Stored entries
---+---
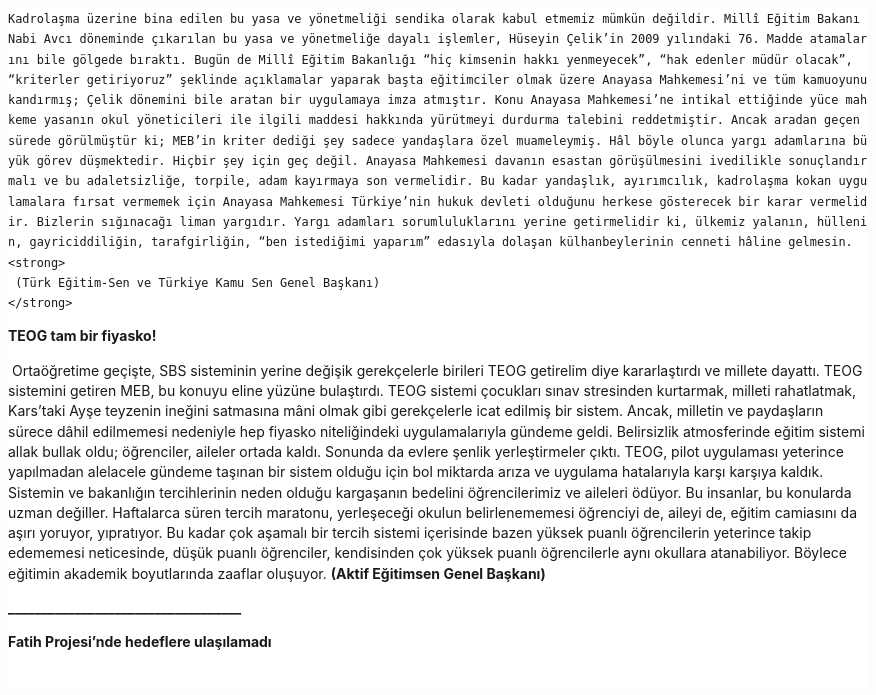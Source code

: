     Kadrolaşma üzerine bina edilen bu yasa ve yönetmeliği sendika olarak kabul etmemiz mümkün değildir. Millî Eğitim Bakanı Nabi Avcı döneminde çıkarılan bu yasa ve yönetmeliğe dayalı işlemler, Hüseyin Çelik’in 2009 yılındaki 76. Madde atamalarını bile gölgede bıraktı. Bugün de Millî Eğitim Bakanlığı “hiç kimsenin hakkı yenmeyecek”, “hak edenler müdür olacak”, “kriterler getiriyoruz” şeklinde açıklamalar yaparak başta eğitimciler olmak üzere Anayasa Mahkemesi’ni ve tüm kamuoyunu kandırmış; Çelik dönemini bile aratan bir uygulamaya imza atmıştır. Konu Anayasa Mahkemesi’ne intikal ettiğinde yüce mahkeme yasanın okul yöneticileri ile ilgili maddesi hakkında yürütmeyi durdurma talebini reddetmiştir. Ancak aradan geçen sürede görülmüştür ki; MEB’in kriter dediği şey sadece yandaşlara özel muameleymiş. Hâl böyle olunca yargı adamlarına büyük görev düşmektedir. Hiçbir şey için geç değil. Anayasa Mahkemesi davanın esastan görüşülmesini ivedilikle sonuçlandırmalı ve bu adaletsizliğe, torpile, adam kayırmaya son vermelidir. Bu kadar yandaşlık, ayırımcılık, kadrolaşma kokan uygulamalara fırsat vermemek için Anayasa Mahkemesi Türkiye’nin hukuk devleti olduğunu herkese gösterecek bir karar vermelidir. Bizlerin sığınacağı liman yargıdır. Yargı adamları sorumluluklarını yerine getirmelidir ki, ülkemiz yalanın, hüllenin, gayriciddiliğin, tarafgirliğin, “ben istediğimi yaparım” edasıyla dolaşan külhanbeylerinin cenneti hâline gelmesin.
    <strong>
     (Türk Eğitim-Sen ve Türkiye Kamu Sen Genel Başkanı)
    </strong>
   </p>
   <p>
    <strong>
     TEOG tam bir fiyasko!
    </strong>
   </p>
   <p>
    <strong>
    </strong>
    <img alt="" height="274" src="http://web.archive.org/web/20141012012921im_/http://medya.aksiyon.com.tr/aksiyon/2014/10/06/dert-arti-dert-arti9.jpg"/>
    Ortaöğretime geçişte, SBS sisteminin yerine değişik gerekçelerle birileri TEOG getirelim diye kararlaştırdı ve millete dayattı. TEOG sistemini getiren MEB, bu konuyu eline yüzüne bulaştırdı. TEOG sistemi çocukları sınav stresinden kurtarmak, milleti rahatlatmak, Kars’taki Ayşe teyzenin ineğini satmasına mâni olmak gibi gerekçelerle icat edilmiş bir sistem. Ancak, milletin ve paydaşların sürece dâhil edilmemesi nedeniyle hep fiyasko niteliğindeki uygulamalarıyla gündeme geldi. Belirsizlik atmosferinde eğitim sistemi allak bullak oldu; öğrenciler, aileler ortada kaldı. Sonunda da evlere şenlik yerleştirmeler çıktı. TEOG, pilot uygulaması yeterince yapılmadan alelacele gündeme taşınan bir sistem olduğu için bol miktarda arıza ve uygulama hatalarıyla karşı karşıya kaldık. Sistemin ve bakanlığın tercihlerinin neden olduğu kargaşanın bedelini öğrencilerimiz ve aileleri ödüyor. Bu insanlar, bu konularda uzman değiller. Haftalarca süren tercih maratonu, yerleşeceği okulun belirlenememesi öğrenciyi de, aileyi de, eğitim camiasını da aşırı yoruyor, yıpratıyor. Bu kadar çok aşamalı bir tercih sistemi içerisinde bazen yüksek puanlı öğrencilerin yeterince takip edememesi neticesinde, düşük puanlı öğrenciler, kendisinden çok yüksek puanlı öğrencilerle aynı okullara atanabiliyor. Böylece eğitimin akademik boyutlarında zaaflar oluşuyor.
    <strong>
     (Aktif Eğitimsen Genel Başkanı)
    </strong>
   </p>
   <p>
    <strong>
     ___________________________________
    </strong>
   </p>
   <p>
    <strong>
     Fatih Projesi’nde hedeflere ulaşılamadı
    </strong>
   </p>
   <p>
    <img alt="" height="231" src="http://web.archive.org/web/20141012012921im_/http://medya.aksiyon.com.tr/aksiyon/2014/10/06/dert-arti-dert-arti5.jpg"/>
---+---
Every line of the entries above that includes "medya" should be copied.

SOLVED EXERCISE:
    <img alt="" height="274" src="http://web.archive.org/web/20141012012921im_/http://medya.aksiyon.com.tr/aksiyon/2014/10/06/dert-arti-dert-arti9.jpg"/>
    <img alt="" height="231" src="http://web.archive.org/web/20141012012921im_/http://medya.aksiyon.com.tr/aksiyon/2014/10/06/dert-arti-dert-arti5.jpg"/>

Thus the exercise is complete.